We support several different classes of interactive use, to allow code development, debugging, job monitoring or post-processing.
Most simply, one can run programs straightforwardly on the command line of a login node. This is frequently sufficient for the purposes of compilation and job preparation. Note that provided you have an X server on your local machine, and you enable X-forwarding in your SSH connection (e.g. the -X or -Y options to ssh, see Connecting to HPCS systems), than X-windows applications launched on a login node should display on your screen (but NB, never try to use xhost to make this work).
The login nodes are similar in terms of hardware to the cluster compute nodes, except that some (login-west* and login-gfx*) do not have Infiniband cards. It is possible nevertheless to run small MPI jobs on the login nodes for testing purposes using shared memory. However, the login nodes are finite, shared resources and any such use must respect other users. In particular, parallel jobs must be short (i.e. minutes), use no more than four cores and 8GB of memory each, and should be niced (prefixed with nice -19) so as not to impact interactive responsiveness. The login nodes are not to be used to run production workload outside the batch queueing system. Note that interactive use of compute nodes is available as described below - antisocial monopolisation of a login node will probably receive harsh treatment from the system administrators.

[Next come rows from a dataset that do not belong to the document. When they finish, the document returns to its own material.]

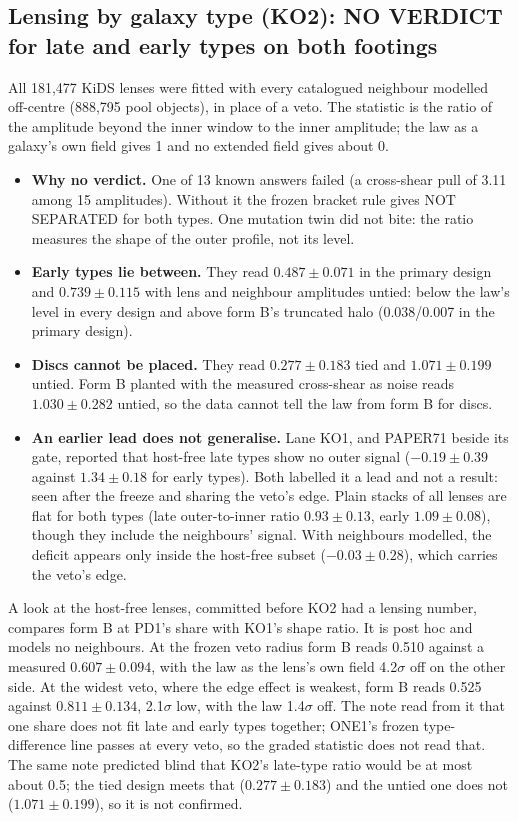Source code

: \documentclass[10pt]{article}
\begin{document}
\subsection{Lensing by galaxy type (KO2): NO VERDICT for late and early types on both footings}
All 181,477 KiDS lenses were fitted with every catalogued neighbour modelled off-centre (888,795 pool objects), in place of a veto. The statistic is the ratio of the amplitude beyond the inner window to the inner amplitude; the law as a galaxy's own field gives 1 and no extended field gives about 0.
\begin{itemize}
\item \textbf{Why no verdict.} One of 13 known answers failed (a cross-shear pull of 3.11 among 15 amplitudes). Without it the frozen bracket rule gives NOT SEPARATED for both types. One mutation twin did not bite: the ratio measures the shape of the outer profile, not its level.
\item \textbf{Early types lie between.} They read $0.487\pm0.071$ in the primary design and $0.739\pm0.115$ with lens and neighbour amplitudes untied: below the law's level in every design and above form B's truncated halo (0.038/0.007 in the primary design).
\item \textbf{Discs cannot be placed.} They read $0.277\pm0.183$ tied and $1.071\pm0.199$ untied. Form B planted with the measured cross-shear as noise reads $1.030\pm0.282$ untied, so the data cannot tell the law from form B for discs.
\item \textbf{An earlier lead does not generalise.} Lane KO1, and PAPER71 beside its gate, reported that host-free late types show no outer signal ($-0.19\pm0.39$ against $1.34\pm0.18$ for early types). Both labelled it a lead and not a result: seen after the freeze and sharing the veto's edge. Plain stacks of all lenses are flat for both types (late outer-to-inner ratio $0.93\pm0.13$, early $1.09\pm0.08$), though they include the neighbours' signal. With neighbours modelled, the deficit appears only inside the host-free subset ($-0.03\pm0.28$), which carries the veto's edge.
\end{itemize}
A look at the host-free lenses, committed before KO2 had a lensing number, compares form B at PD1's share with KO1's shape ratio. It is post hoc and models no neighbours. At the frozen veto radius form B reads 0.510 against a measured $0.607\pm0.094$, with the law as the lens's own field 4.2$\sigma$ off on the other side. At the widest veto, where the edge effect is weakest, form B reads 0.525 against $0.811\pm0.134$, 2.1$\sigma$ low, with the law 1.4$\sigma$ off. The note read from it that one share does not fit late and early types together; ONE1's frozen type-difference line passes at every veto, so the graded statistic does not read that. The same note predicted blind that KO2's late-type ratio would be at most about 0.5; the tied design meets that ($0.277\pm0.183$) and the untied one does not ($1.071\pm0.199$), so it is not confirmed. 
\end{document}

The progress of any batch job started through PBS can be monitored simply by logging in (using ssh) to any of the compute nodes assigned to the job (use e.g. checkjob to see which these are). For example, the UNIX command top will immediately show whether there are active job processes, and what percentage of a CPU core each such process is managing to use; low percentages usually suggest a problem. Also from top one can verify the amount of memory per node that the job actually demands (see also the free command); exhausting the node memory will at minimum cause the node to start writing memory pages to swap (thus causing immediate and drastic performance degradation) and could at worst bring down the node.
The following limitations apply to compute node access:
- Access is possible only from the login nodes (not from external machines).
- SSH access is granted to a user when a node starts running jobs owned by that user (note: this is only ever one user at a time for a given node).
- Access may be revoked at any time after all jobs finish (either when a different user's job starts, or at the next automatic health check). When this occurs, all of the original user's processes are killed.
Although job monitoring allows direct access to compute nodes allocated by PBS, and one could in principle submit a job which simply sleeps when started, allowing processes to be launched manually from the command line (e.g. for debugging purposes), there are at least two more convenient methods of obtaining a set of nodes for interactive use available.
The traditional PBS method of creating an interactive job is to use the -I option to qsub. E.g. to request one node for 1 hour:
qsub -I -X -l nodes=1,walltime=1:0:0
The qsub command will pause until the job is scheduled, then log into the first node allocated to the job automatically, and log out when the job ends. The list of nodes allocated to the job are available (once logged in) in the file referenced by $PBS_NODEFILE and PBS-aware software such as Intel MPI can use this to determine the correct set of compute nodes on which to run. Note that the default queue is the sandybridge queue (which allocates Sandy Bridge nodes) but one can select Westmere nodes by adding an explicit -q westmere option to the qsub command line to specify the westmere queue, and similarly add -q tesla for tesla nodes.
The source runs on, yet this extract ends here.